▶ AIM OF THE EXERCISE
Output range, inclusive: from the line containing "(4) a[1, 2] = n - a[0, 2] - (3)" to the line containing "we can check". Restate those lines from the data below word for word and only those.

(Saved entries)

☆ ☆ ☆ ☆

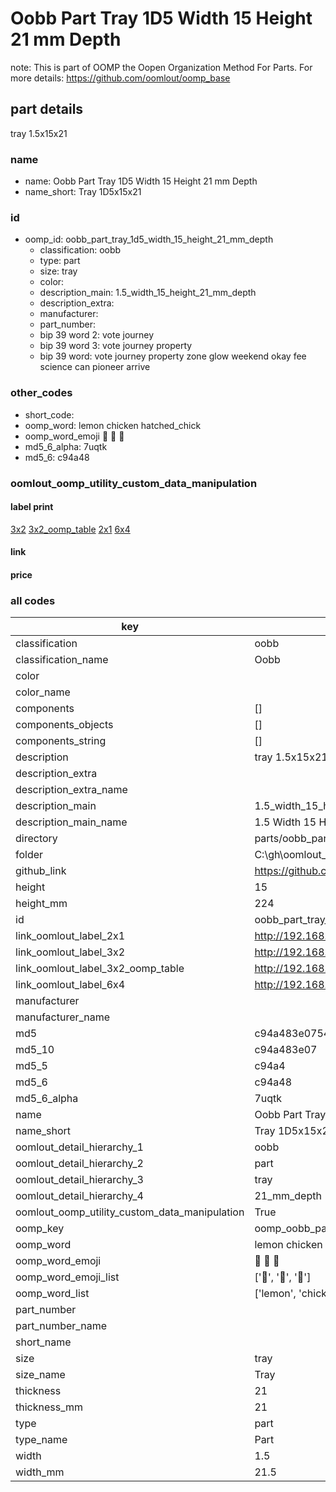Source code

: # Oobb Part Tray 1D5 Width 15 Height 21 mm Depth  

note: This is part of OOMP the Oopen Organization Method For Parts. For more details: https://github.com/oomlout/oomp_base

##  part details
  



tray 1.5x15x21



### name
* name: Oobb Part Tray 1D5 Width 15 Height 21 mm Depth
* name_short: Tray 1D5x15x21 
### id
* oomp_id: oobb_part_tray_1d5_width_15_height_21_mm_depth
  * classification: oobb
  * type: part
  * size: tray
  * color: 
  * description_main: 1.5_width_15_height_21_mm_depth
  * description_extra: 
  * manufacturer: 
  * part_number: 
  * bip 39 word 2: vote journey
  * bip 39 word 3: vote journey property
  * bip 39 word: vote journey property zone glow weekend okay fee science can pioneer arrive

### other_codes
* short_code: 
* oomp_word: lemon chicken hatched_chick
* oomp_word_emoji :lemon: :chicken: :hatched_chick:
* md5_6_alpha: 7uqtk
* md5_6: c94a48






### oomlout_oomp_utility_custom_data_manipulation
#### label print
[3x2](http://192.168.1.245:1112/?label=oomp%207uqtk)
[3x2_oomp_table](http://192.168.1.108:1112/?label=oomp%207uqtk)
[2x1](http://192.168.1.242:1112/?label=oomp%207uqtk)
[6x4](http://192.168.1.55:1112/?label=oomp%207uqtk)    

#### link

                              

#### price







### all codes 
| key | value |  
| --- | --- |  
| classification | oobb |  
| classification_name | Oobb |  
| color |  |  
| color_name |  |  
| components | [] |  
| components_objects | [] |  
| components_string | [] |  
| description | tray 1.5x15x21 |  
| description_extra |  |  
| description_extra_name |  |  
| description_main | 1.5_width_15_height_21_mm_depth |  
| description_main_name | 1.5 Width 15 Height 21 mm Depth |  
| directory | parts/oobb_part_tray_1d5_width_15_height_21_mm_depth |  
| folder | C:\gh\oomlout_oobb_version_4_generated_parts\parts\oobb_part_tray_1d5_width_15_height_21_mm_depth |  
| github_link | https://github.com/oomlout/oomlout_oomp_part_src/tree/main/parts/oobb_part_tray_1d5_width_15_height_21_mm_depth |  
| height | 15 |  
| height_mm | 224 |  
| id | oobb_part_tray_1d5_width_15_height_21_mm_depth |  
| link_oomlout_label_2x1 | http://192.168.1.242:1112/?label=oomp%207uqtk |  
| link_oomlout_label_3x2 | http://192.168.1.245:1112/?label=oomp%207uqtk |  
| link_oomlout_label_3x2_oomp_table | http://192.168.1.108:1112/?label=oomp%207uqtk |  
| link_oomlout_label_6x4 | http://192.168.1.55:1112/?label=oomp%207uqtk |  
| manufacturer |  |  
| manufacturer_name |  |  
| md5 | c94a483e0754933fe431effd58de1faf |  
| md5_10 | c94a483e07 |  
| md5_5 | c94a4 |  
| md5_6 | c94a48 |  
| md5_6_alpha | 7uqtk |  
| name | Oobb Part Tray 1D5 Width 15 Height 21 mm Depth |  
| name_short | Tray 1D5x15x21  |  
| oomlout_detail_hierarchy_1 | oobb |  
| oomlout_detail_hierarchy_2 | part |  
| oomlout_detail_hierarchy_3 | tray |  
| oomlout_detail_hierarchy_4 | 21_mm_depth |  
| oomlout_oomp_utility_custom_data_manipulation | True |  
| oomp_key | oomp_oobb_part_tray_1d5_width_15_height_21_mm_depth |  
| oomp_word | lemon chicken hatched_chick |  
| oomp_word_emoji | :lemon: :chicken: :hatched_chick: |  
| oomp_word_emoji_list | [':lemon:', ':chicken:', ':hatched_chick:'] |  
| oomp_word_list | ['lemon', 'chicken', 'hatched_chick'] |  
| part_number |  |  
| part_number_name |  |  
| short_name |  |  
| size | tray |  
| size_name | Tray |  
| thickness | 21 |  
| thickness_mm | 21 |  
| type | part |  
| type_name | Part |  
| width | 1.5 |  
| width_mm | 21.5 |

☆ ☆ ☆ ☆

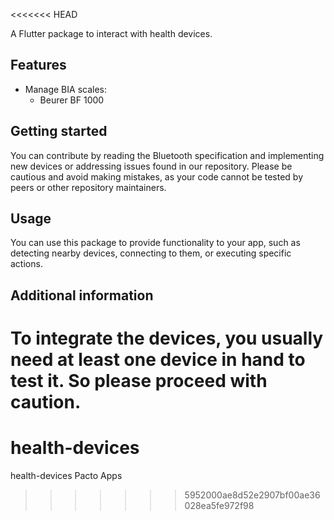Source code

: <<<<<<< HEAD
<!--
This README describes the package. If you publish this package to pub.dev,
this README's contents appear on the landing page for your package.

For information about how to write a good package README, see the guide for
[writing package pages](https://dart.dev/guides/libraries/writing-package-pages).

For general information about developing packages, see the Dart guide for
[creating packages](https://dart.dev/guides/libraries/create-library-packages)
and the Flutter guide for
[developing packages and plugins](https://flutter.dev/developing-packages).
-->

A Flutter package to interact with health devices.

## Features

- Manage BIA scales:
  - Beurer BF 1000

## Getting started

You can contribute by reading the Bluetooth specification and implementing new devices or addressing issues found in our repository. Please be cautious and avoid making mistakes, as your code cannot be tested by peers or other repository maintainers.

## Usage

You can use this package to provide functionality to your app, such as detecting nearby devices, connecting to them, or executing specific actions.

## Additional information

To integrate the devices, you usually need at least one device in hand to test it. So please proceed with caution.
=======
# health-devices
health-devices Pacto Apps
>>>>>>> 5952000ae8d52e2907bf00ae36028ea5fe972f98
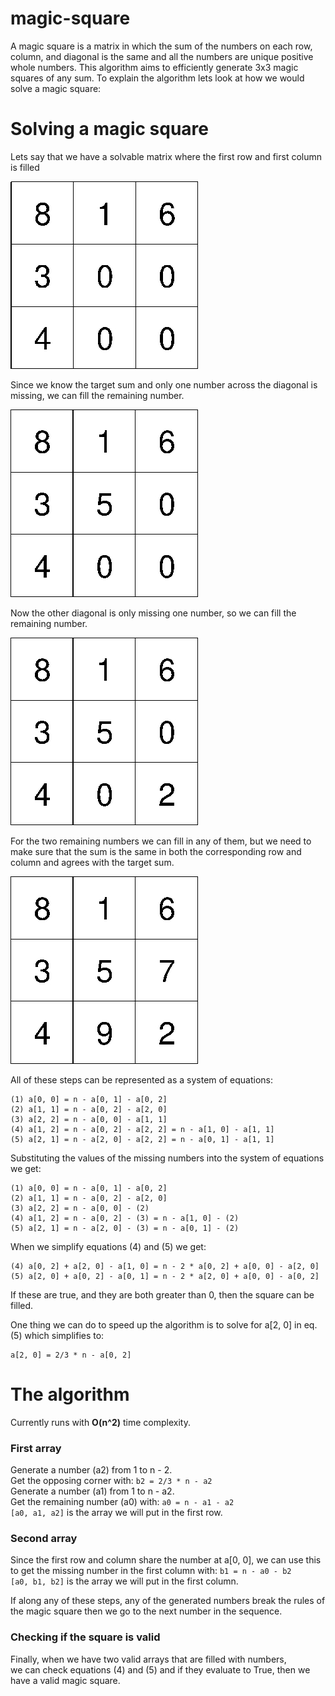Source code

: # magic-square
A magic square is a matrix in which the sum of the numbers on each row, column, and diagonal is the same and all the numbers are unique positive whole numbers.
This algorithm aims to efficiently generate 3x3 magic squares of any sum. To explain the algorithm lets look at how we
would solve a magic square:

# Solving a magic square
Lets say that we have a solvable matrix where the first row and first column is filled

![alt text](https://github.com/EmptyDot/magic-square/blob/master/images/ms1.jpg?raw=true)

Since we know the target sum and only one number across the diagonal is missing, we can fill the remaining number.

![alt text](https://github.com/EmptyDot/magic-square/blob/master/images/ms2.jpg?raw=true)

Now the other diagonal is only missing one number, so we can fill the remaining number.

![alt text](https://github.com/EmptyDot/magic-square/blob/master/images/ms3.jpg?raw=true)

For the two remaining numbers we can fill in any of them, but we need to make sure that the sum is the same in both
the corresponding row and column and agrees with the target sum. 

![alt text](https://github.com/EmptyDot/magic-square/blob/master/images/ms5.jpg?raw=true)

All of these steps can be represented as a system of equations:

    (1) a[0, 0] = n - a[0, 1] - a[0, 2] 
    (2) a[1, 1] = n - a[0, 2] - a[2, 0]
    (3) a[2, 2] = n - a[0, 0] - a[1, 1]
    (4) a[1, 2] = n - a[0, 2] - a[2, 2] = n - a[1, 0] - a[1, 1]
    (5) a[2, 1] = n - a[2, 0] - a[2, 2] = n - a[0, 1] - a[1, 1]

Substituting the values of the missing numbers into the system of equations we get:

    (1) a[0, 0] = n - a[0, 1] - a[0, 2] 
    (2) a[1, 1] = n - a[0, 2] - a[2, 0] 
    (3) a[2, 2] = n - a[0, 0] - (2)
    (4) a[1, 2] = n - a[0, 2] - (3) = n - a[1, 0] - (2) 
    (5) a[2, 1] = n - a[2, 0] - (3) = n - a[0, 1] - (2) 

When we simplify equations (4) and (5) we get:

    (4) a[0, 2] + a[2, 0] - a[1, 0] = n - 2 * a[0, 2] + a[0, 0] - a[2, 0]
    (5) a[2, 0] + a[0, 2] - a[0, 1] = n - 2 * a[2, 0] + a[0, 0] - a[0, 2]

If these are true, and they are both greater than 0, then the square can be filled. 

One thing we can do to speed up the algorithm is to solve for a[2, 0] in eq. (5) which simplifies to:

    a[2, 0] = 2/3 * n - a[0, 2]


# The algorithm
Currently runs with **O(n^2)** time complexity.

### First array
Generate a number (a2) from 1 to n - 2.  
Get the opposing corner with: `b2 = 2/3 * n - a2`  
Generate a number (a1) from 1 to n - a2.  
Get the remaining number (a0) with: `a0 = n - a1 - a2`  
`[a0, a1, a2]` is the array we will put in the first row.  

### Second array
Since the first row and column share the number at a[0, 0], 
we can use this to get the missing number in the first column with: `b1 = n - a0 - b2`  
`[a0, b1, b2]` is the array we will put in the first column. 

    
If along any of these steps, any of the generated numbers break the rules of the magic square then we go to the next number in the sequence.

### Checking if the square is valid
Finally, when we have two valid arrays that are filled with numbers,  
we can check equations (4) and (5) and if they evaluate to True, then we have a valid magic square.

☆ ☆ ☆ ☆

▶ TASK ANSWER
    (4) a[1, 2] = n - a[0, 2] - (3) = n - a[1, 0] - (2) 
    (5) a[2, 1] = n - a[2, 0] - (3) = n - a[0, 1] - (2) 

When we simplify equations (4) and (5) we get:

    (4) a[0, 2] + a[2, 0] - a[1, 0] = n - 2 * a[0, 2] + a[0, 0] - a[2, 0]
    (5) a[2, 0] + a[0, 2] - a[0, 1] = n - 2 * a[2, 0] + a[0, 0] - a[0, 2]

If these are true, and they are both greater than 0, then the square can be filled. 

One thing we can do to speed up the algorithm is to solve for a[2, 0] in eq. (5) which simplifies to:

    a[2, 0] = 2/3 * n - a[0, 2]


# The algorithm
Currently runs with **O(n^2)** time complexity.

### First array
Generate a number (a2) from 1 to n - 2.  
Get the opposing corner with: `b2 = 2/3 * n - a2`  
Generate a number (a1) from 1 to n - a2.  
Get the remaining number (a0) with: `a0 = n - a1 - a2`  
`[a0, a1, a2]` is the array we will put in the first row.  

### Second array
Since the first row and column share the number at a[0, 0], 
we can use this to get the missing number in the first column with: `b1 = n - a0 - b2`  
`[a0, b1, b2]` is the array we will put in the first column. 

    
If along any of these steps, any of the generated numbers break the rules of the magic square then we go to the next number in the sequence.

### Checking if the square is valid
Finally, when we have two valid arrays that are filled with numbers,  
we can check equations (4) and (5) and if they evaluate to True, then we have a valid magic square.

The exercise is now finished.